Laramie City Council approved a grant application that would see solar panels installed on both the Community Recreation Center and the Laramie Ice and Events Center.
The application requests $120,000 from the Rocky Mountain Power through its Blue Sky Grant program.
Rocky Mountain Power provides these grants to non-residential users for the construction of renewable projects. The city’s $120,000 grant request will be matched by $30,000 in city funds for a total project cost of $150,000. That amount would purchase two solar panels.
Assistant City Manager Todd Feezer said the Laramie Community Recreation Center and the ice and events center were chosen based on an analysis conducted by city staff to determine where the solar panels would provide the most benefit.
“We looked at every city facility’s utility bills, and then after that we did an evaluation based on which ones have the most consumption during daylight hours that would be able to use the energy created by the solar panels,” Feezer said. “We looked at facilities that had the best potential return on the investment by decreasing the amount of electrical use and consuming the electricity that we generate.”
Feezer said another consideration was which locations would provide ease of construction and access to the electricity meter.
The council’s approval of the application supports earlier resolutions aiming to reduce carbon emissions from municipal government facilities, and to reach carbon neutrality by 2050.

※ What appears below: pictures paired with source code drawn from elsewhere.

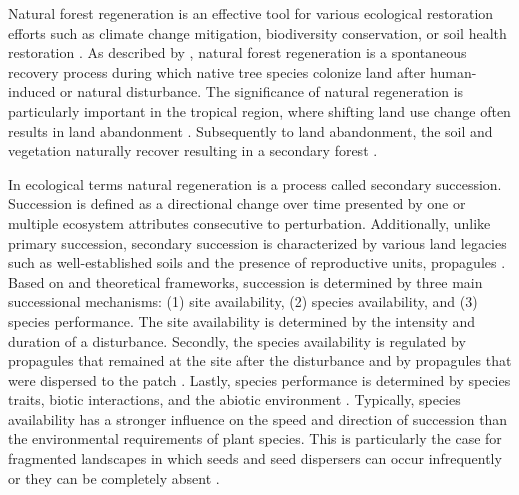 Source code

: Natural forest regeneration is an effective tool for various ecological restoration efforts such as climate change mitigation, biodiversity conservation, or soil health restoration \citep{hordijkLandUseHistory2024}. %
As described by \citet{crouzeillesEcologicalRestorationSuccess2017}, natural forest regeneration is a spontaneous recovery process during which native tree species colonize land after human-induced or natural disturbance.
The significance of natural regeneration is particularly important in the tropical region, where shifting land use change often results in land abandonment \citep{chazdonSecondGrowthPromise2014}. %
Subsequently to land abandonment, the soil and vegetation naturally recover resulting in a secondary forest \citep{hordijkLandUseHistory2024}. %

In ecological terms natural regeneration is a process called secondary succession. Succession is defined as a directional change over time presented by one or multiple ecosystem attributes consecutive to perturbation. Additionally, unlike primary succession, secondary succession is characterized by various land legacies such as well-established soils and the presence of reproductive units, propagules \citep{poorterSuccessionalTheories2023}. %
Based on \citet{pickettHierarchicalConsiderationCauses1987} and \citet{poorterComprehensiveFrameworkVegetation2024} theoretical frameworks, succession is determined by three main successional mechanisms: (1) site availability, (2) species availability, and (3) species performance. The site availability is determined by the intensity and duration of a disturbance. Secondly, the species availability is regulated by propagules that remained at the site after the disturbance and by propagules that were dispersed to the patch \citet{gleasonIndividualisticConceptPlant1926, dentUnitingNicheDifferentiation2021}. Lastly, species performance is determined by species traits, biotic interactions, and the abiotic environment \cite{poorterComprehensiveFrameworkVegetation2024}. Typically, species availability has a stronger influence on the speed and direction of succession than the environmental requirements of plant species. This is particularly the case for fragmented landscapes in which seeds and seed dispersers can occur infrequently or they can be completely absent \citep{poorterSuccessionalTheories2023, dentUnitingNicheDifferentiation2021}.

“By participating in the Blue Sky grant, we will actually get to claim these two facilities as carbon neutral, and that will definitely help as we moved towards that goal, if we receive the grant,” Feezer said.
He added the city is looking at other projects such as incorporating electric vehicles and using solar panels in the construction of new city facilities.
“We are trying to make every consideration that we can as new facilities come on,” Feezer said. “Hopefully we can include solar as a part of the construction of new facilities to help get us to where we start to attain the council’s goal of carbon neutrality, and also start doing things a little better for our community and our environment.”
According to the resolution, the city estimates the project will pay for itself in about eight years.
“We are extremely excited about this project,” Feezer said. “It’s a big step for the municipality to take this on, but if we do this and do this right, and it is successful, I think our citizens can expect to see more implementation as we go through.”